Synthesis, Characterization, and Stability Studies of Ge-Based Perovskites of Controllable Mixed Cation Composition, Produced with an Ambient Surfactant-Free Approach

In this report, we have applied a facile, ligand-free, ambient synthesis protocol toward the fabrication of not only a series of lead-free Ge-based perovskites with the general formulation of MA(1-x)FA(x)GeI(3) (where x was changed from 0, 0.25, 0.5, 0.75, to 1) but also CsGeI3. Specifically, our methodology for producing ABX(3) systems is generalizable, regardless of the identity of either the A site cation or the X site halide ion. Moreover, it incorporates many advantages, including (i) the possibility of efficiently generating pure Ge-based perovskite particles of any desired chemical composition, (ii) the use of readily available, commercial precursors and comparatively lower toxicity solvents, (iii) the practicality of scale up, and (iv) the elimination of the need for any superfluous organic surface ligands or surfactants.
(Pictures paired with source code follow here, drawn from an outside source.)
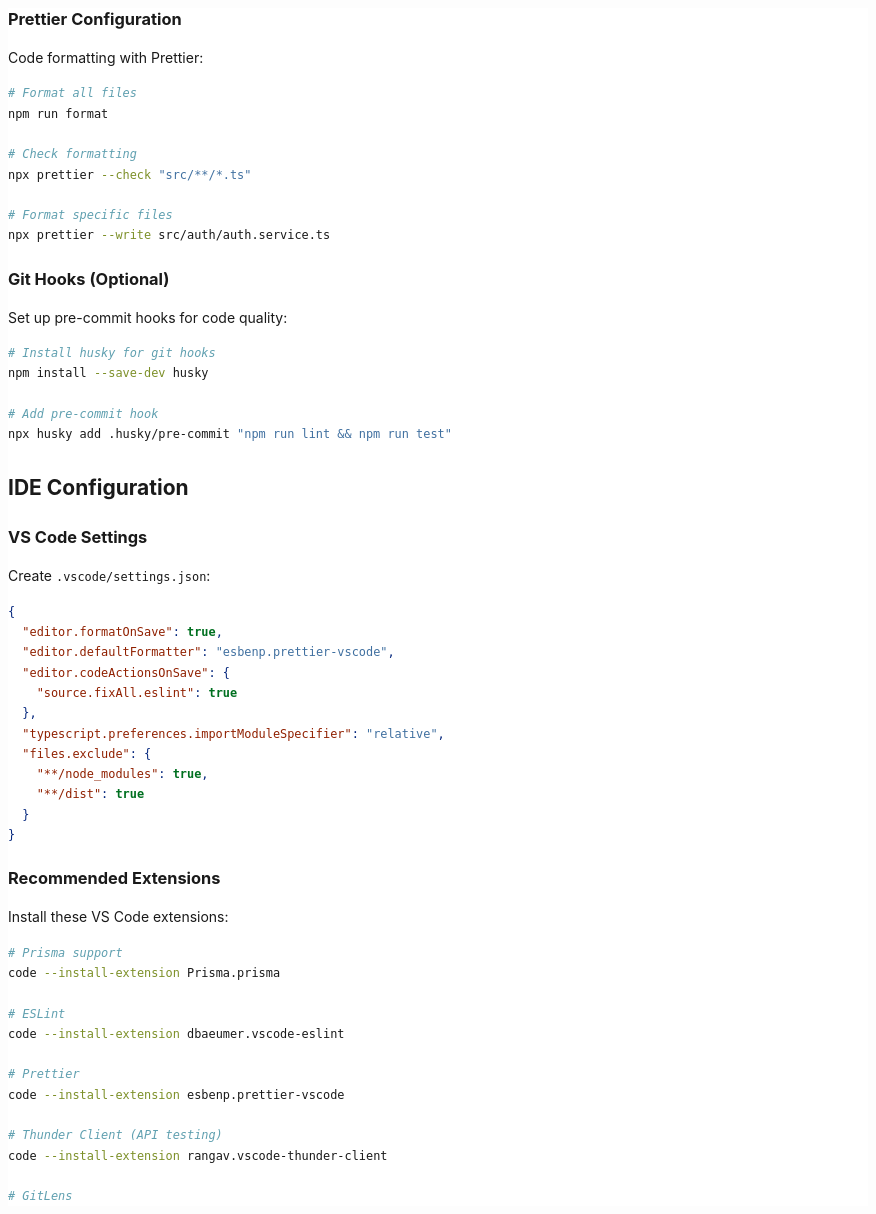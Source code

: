 ### Prettier Configuration

Code formatting with Prettier:

```bash
# Format all files
npm run format

# Check formatting
npx prettier --check "src/**/*.ts"

# Format specific files
npx prettier --write src/auth/auth.service.ts
```

### Git Hooks (Optional)

Set up pre-commit hooks for code quality:

```bash
# Install husky for git hooks
npm install --save-dev husky

# Add pre-commit hook
npx husky add .husky/pre-commit "npm run lint && npm run test"
```

## IDE Configuration

### VS Code Settings

Create `.vscode/settings.json`:

```json
{
  "editor.formatOnSave": true,
  "editor.defaultFormatter": "esbenp.prettier-vscode",
  "editor.codeActionsOnSave": {
    "source.fixAll.eslint": true
  },
  "typescript.preferences.importModuleSpecifier": "relative",
  "files.exclude": {
    "**/node_modules": true,
    "**/dist": true
  }
}
```

### Recommended Extensions

Install these VS Code extensions:

```bash
# Prisma support
code --install-extension Prisma.prisma

# ESLint
code --install-extension dbaeumer.vscode-eslint

# Prettier
code --install-extension esbenp.prettier-vscode

# Thunder Client (API testing)
code --install-extension rangav.vscode-thunder-client

# GitLens
```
In addition to providing mechanistic insights into their formation, we have examined the chemical composition, crystallite size, morphology, surface attributes, oxidation states, and optical properties of our as-prepared perovskites using a combination of diffraction, microscopy, and spectroscopy techniques. Specifically, we noted that the optical band gap could be reliably tuned as a function of chemical composition, via the identity of the A site cation. Moreover, we have probed their stability, not only under standard storage conditions but also, for the first time, when subjected to both e-beam- and X-ray-induced degradation, using cumulative data from sources such as synchrotron-based scanning hard X-ray microscopy. Importantly, of relevance for the potential practical incorporation of these Pb-free perovskites, our work has emphasized the possibility of controlling the chemical composition within Ge-based perovskites as a means of rationally tuning their observed band gaps and optical behavior.